At the end of the 19th century, though, the eclipse of David and his operas was sudden and almost complete. Lalla-Roukh dropped out of the repertory, and for over a hundred years only a few arias and duets from the work were occasionally recorded or performed in concert.

But in January 2013 Opera Lafayette, under conductor and artistic director Ryan Brown, staged in Washington D.C. and New York City what were apparently the first performances of the opera since 1898. Brown's troupe was able to sandwich recording sessions in between those two performances, and in March of this year the world premiere recording of Lalla-Roukh was released on Naxos Records.

Listening to the opera today, it's difficult to understand why a work so full of melody was so thoroughly forgotten. Perhaps it's because the opera is more atmospheric than dramatic. The 1890s saw the rise of the lurid plots of verismo and the creation of Puccini's first great tragedies. The delicacy and charm of Lalla Roukh—an opera which ends with two pairs of lovers united, and in which no one is murdered, commits suicide, goes mad, or is left in despair—must have become unfashionable.

As with many operas based on literary sources, substantial changes were made in translating Moore's story to the stage. David's librettists, Michel Carré and Hippolyte Lucas, jettisoned everything in the book but the central love story: while travelling from Dehli to meet for the first time the King of Samarkand, to whom her marriage has been arranged, the princess Lalla-Roukh encounters a handsome young troubadour and falls in love with him. In a departure from Moore's original, in which the princess resigns herself to going through with the arranged marriage, in Carré and Lucas's version she vows to refuse the King and find her way back to the troubadour. Little does she suspect that the troubadour and the King are one and the same.

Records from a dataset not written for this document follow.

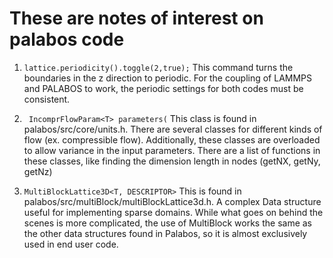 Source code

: # These are notes of interest on palabos code

1. `lattice.periodicity().toggle(2,true);` This command turns the boundaries in the z direction to periodic. For the coupling of LAMMPS and PALABOS to work, the periodic settings for both codes must be consistent.

2. ` IncomprFlowParam<T> parameters(` This class is found in palabos/src/core/units.h. There are several classes for different kinds of flow (ex. compressible flow). Additionally, these classes are overloaded to allow variance in the input parameters. There are a list of functions in these classes, like finding the dimension length in nodes (getNX, getNy, getNz)

3. `MultiBlockLattice3D<T, DESCRIPTOR>` This is found in palabos/src/multiBlock/multiBlockLattice3d.h. A complex Data structure useful for implementing sparse domains. While what goes on behind the scenes is more complicated, the use of MultiBlock works the same as the other data structures found in Palabos, so it is almost exclusively used in end user code. 
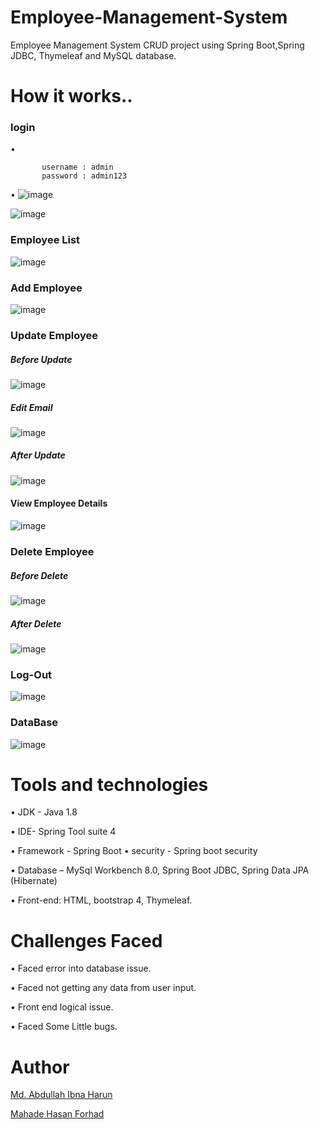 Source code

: # Employee-Management-System

Employee Management System CRUD project using Spring Boot,Spring JDBC, Thymeleaf and MySQL database.

# How it works..

### login

•      

           username : admin
           password : admin123

•
![image](https://user-images.githubusercontent.com/60839928/145528150-b28c1ffe-5c23-40db-92b8-b112174fbf0c.png)

![image](https://user-images.githubusercontent.com/60839928/145528211-60eb4807-c66e-49e5-9657-0e9b6af8da82.png)

### Employee List

![image](https://user-images.githubusercontent.com/60839928/145529087-78b488b5-0524-48ea-beb4-2c1498d01bc5.png)

### Add Employee

![image](https://user-images.githubusercontent.com/60839928/145528636-bd750691-5fb0-499b-a460-469f33f67d71.png)

### Update Employee

##### Before Update
![image](https://user-images.githubusercontent.com/60839928/145529183-1fc91910-2c33-49cc-842f-66cce00dafc8.png)

##### Edit Email
![image](https://user-images.githubusercontent.com/60839928/145529287-1627725e-529f-461d-aba6-b05dd96933bc.png)

##### After Update
![image](https://user-images.githubusercontent.com/60839928/145529368-4bf0d10c-c1dd-4829-a651-9edbb1df4ff8.png)

#### View Employee Details

![image](https://user-images.githubusercontent.com/60839928/145529522-e0324937-e161-4a6f-84ee-0b33b804922e.png)


### Delete Employee

##### Before Delete
![image](https://user-images.githubusercontent.com/60839928/145529630-52f68923-05b3-4ee6-a39e-848c9a77362d.png)

##### After Delete
![image](https://user-images.githubusercontent.com/60839928/145529718-ebf54325-55fc-4eb9-994d-fef41bde97ae.png)

### Log-Out

![image](https://user-images.githubusercontent.com/60839928/145530884-1504b741-c508-4830-a665-a80fcf37f316.png)

### DataBase

![image](https://user-images.githubusercontent.com/60839928/145533054-1c614fc8-1055-4143-be95-726275474da5.png)



# Tools and technologies

•          JDK - Java 1.8

•          IDE- Spring Tool suite 4

•          Framework - Spring Boot
•           security - Spring boot security

•          Database – MySql Workbench 8.0, 
           Spring Boot JDBC, 
           Spring Data JPA (Hibernate)
           
•          Front-end: 
HTML, 
bootstrap 4, 
Thymeleaf.

# Challenges Faced 

•	  Faced error into database issue.

•	  Faced not getting any data from user input.

•	  Front end logical issue.

•	  Faced Some Little bugs.



# Author

[Md. Abdullah Ibna Harun](https://www.linkedin.com/in/mdabdullahibnaharun)

[Mahade Hasan Forhad](https://www.linkedin.com/in/mahade-hasan-forhad-7bbb77192/)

In addition to changing some of the details of the story, Carré and Lucas also changed the names of many of the characters: the troubadour Feramorz became Noureddin; Lalla Rookh's chamberlain Fadladeen became the King's emissary Baskir; and three comic servants, Bakbara, Kaboul, and Lalla-Roukh's lady-in-waiting Mirza, were added. But the changes do no harm to Moore's story, and instead compress and intensify the action.

L to R: Natalie Paulin, Marianne Fiset, and Emiliano Gonzalez Toro
On the evidence of the Naxos recording and videos about the production posted on YouTube, the Opera Lafayette production looks and sounds as though it was delightful. The cast, although largely unknown to me, is excellent. In addition to directing the stage action, bass-baritone Bernard Deletré—whom we've seen previously in Purcell's Fairy Queen with William Christie and Les Arts Florissants, and in the Mark Morris production of Rameau's Platée—took the comic role of Baskir. Canadian soprano Marianne Fiset is a lovely-voiced Lalla-Roukh. Emiliano Gonzalez Toro portrayed a Noureddin who is more passionate, perhaps, than lyrical, while Nathalie Paulin's rich mezzo as Mirza ensured that it's the dilemmas of the women that are the opera's dramatic focus—as they should be.

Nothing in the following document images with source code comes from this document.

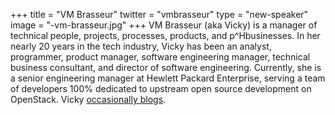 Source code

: +++
title = "VM Brasseur"
twitter = "vmbrasseur"
type = "new-speaker"
image = "-vm-brasseur.jpg"
+++
VM Brasseur (aka Vicky) is a manager of technical people, projects,
processes, products, and p^Hbusinesses. In her nearly 20 years in the
tech industry, Vicky has been an analyst, programmer, product manager,
software engineering manager, technical business consultant, and
director of software engineering. Currently, she is a senior
engineering manager at Hewlett Packard Enterprise, serving a team of
developers 100% dedicated to upstream open source development on
OpenStack. Vicky [occasionally blogs](http://anonymoushash.vmbrasseur.com/).
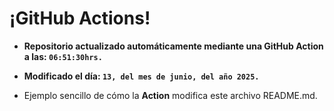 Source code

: # ¡GitHub Actions!
* **Repositorio actualizado automáticamente mediante una GitHub Action a las: `06:51:30hrs.`**
* **Modificado el día: `13, del mes de junio, del año 2025.`**

* Ejemplo sencillo de cómo la **Action** modifica este archivo README.md.
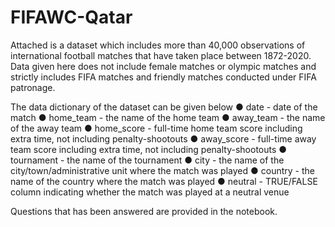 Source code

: # FIFAWC-Qatar

Attached is a dataset which includes more than 40,000 observations of international football matches that have taken place between 1872-2020. Data given here does not include female matches or olympic matches and strictly includes FIFA matches and friendly matches conducted under FIFA patronage.

The data dictionary of the dataset can be given below
● date - date of the match
● home_team - the name of the home team
● away_team - the name of the away team
● home_score - full-time home team score including extra time, not including penalty-shootouts
● away_score - full-time away team score including extra time, not including penalty-shootouts
● tournament - the name of the tournament
● city - the name of the city/town/administrative unit where the match was played
● country - the name of the country where the match was played
● neutral - TRUE/FALSE column indicating whether the match was played at a neutral venue

Questions that has been answered are provided in the notebook.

Staging Lalla-Roukh raises questions of cultural appropriation on many levels, but to their credit Brown and Deletré neither tried to recreate the style of 19th-century French Orientalism, nor treated David's work ironically or as camp. Taking the first approach would do violence to 21st-century sensitivities, while the second would do violence to the work. Instead, they tried to bring to the opera a modern, cross-cultural sensibility. To stage the dances of the bayadères, Brown brought in classically-trained Indian-American choreographer Anuradha Nehru and her company Kalanidhi Dance; the costumes were commissioned from Indian fashion designer Poonam Bhagat.

Chitra Kalyandurg of Kalanidhi Dance
In reviving and recording this forgotten gem, Opera Lafayette has outshone opera companies with budgets many times as large. If you enjoy the sound-world of Offenbach's Tales of Hoffman, Bizet's Pearl Fishers or Delibes' Lakmé, you'll find Lalla-Roukh to be a fresh new discovery with some welcome familiarities. You can listen to brief excerpts from Act I on the Opera Lafayette website.

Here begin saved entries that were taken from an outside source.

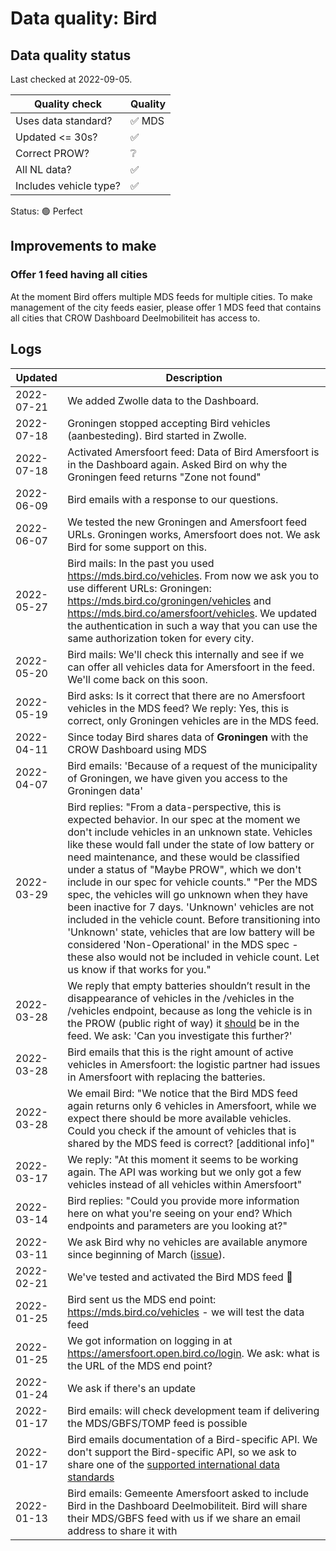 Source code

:# Data quality: Bird

## Data quality status

Last checked at 2022-09-05.

| **Quality check**           | **Quality**
| --                          | --          |
| Uses data standard?         | ✅ MDS
| Updated <= 30s?             | ✅
| Correct PROW?               | ❔
| All NL data?                | ✅
| Includes vehicle type?      | ✅

Status: 🟢 Perfect

## Improvements to make

### Offer 1 feed having all cities

At the moment Bird offers multiple MDS feeds for multiple cities. To make management of the city feeds easier, please offer 1 MDS feed that contains all cities that CROW Dashboard Deelmobiliteit has access to.

## Logs

| Updated    | Description
| ----       | ---
| 2022-07-21 | We added Zwolle data to the Dashboard.
| 2022-07-18 | Groningen stopped accepting Bird vehicles (aanbesteding). Bird started in Zwolle.
| 2022-07-18 | Activated Amersfoort feed: Data of Bird Amersfoort is in the Dashboard again. Asked Bird on why the Groningen feed returns "Zone not found"
| 2022-06-09 | Bird emails with a response to our questions.
| 2022-06-07 | We tested the new Groningen and Amersfoort feed URLs. Groningen works, Amersfoort does not. We ask Bird for some support on this.
| 2022-05-27 | Bird mails: In the past you used https://mds.bird.co/vehicles. From now we ask you to use different URLs: Groningen: https://mds.bird.co/groningen/vehicles and https://mds.bird.co/amersfoort/vehicles. We updated the authentication in such a way that you can use the same authorization token for every city.
| 2022-05-20 | Bird mails: We'll check this internally and see if we can offer all vehicles data for Amersfoort in the feed. We'll come back on this soon.
| 2022-05-19 | Bird asks: Is it correct that there are no Amersfoort vehicles in the MDS feed? We reply: Yes, this is correct, only Groningen vehicles are in the MDS feed.
| 2022-04-11 | Since today Bird shares data of **Groningen** with the CROW Dashboard using MDS
| 2022-04-07 | Bird emails: 'Because of a request of the municipality of Groningen, we have given you access to the Groningen data'
| 2022-03-29 | Bird replies: "From a data-perspective, this is expected behavior. In our spec at the moment we don't include vehicles in an unknown state. Vehicles like these would fall under the state of low battery or need maintenance, and these would be classified under a status of "Maybe PROW", which we don't include in our spec for vehicle counts." "Per the MDS spec, the vehicles will go unknown when they have been inactive for 7 days. 'Unknown' vehicles are not included in the vehicle count. Before transitioning into 'Unknown' state, vehicles that are low battery will be considered 'Non-Operational' in the MDS spec - these also would not be included in vehicle count. Let us know if that works for you."
| 2022-03-28 | We reply that empty batteries shouldn’t result in the disappearance of vehicles in the /vehicles in the /vehicles endpoint, because as long the vehicle is in the PROW (public right of way) it [should](https://github.com/openmobilityfoundation/mobility-data-specification/blob/main/provider/README.md#vehicles) be in the feed. We ask: 'Can you investigate this further?'
| 2022-03-28 | Bird emails that this is the right amount of active vehicles in Amersfoort: the logistic partner had issues in Amersfoort with replacing the batteries.
| 2022-03-28 | We email Bird: "We notice that the Bird MDS feed again returns only 6 vehicles in Amersfoort, while we expect there should be more available vehicles. Could you check if the amount of vehicles that is shared by the MDS feed is correct? [additional info]"
| 2022-03-17 | We reply: "At this moment it seems to be working again. The API was working but we only got a few vehicles instead of all vehicles within Amersfoort"
| 2022-03-14 | Bird replies: "Could you provide more information here on what you're seeing on your end? Which endpoints and parameters are you looking at?"
| 2022-03-11 | We ask Bird why no vehicles are available anymore since beginning of March ([issue](https://github.com/Stichting-CROW/dashboarddeelmobiliteit-datakwaliteit/issues/20)).
| 2022-02-21 | We've tested and activated the Bird MDS feed 🎉
| 2022-01-25 | Bird sent us the MDS end point: https://mds.bird.co/vehicles - we will test the data feed
| 2022-01-25 | We got information on logging in at https://amersfoort.open.bird.co/login. We ask: what is the URL of the MDS end point?
| 2022-01-24 | We ask if there's an update
| 2022-01-17 | Bird emails: will check development team if delivering the MDS/GBFS/TOMP feed is possible
| 2022-01-17 | Bird emails documentation of a Bird-specific API. We don't support the Bird-specific API, so we ask to share one of the [supported international data standards](https://docs.crow.nl/deelfietsdashboard/hr-dataspec/)
| 2022-01-13 | Bird emails: Gemeente Amersfoort asked to include Bird in the Dashboard Deelmobiliteit. Bird will share their MDS/GBFS feed with us if we share an email address to share it with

The strange journey of Thomas Moore's Lalla Rookh doesn't end here, though...

Next time: The 1958 Bollywood movie Lala Rookh.

Last time: Thomas Moore's 1817 poem Lalla Rookh

Sunday, May 11, 2014

Book, opera, Bollywood: The strange journey of Lalla Rookh


Part 1 - The book: Thomas Moore's Lalla Rookh

Thomas Moore was a 19th-century Irish balladeer and poet. Over the course of a long and colorful life he failed as an actor, playwright and impresario, but found success writing lyric poems as a self-styled modern-day Anacreon (he even became known as "Anacreon Moore"). Moore challenged Byron to a duel, later became his friend and literary executor, and then betrayed him by burning Byron's memoirs after his death because his surviving family considered them too shocking. Moore was an Irish patriot who was patronized by the British aristocracy, and later met (and performed for) George IV and Queen Victoria.

In 1817 Moore published Lalla Rookh, which was subtitled "An Oriental Romance" and set in Mughal India. Moore had never been to India; his wife was the daughter of an officer of the East India Company, but she was born and raised in England, and her father died when she was a child. More direct inspirations for Moore's poem were likely Byron's four Turkish Tales, published between 1813 and 1815; Moore's book contains four lengthy narrative poems set in India and Persia.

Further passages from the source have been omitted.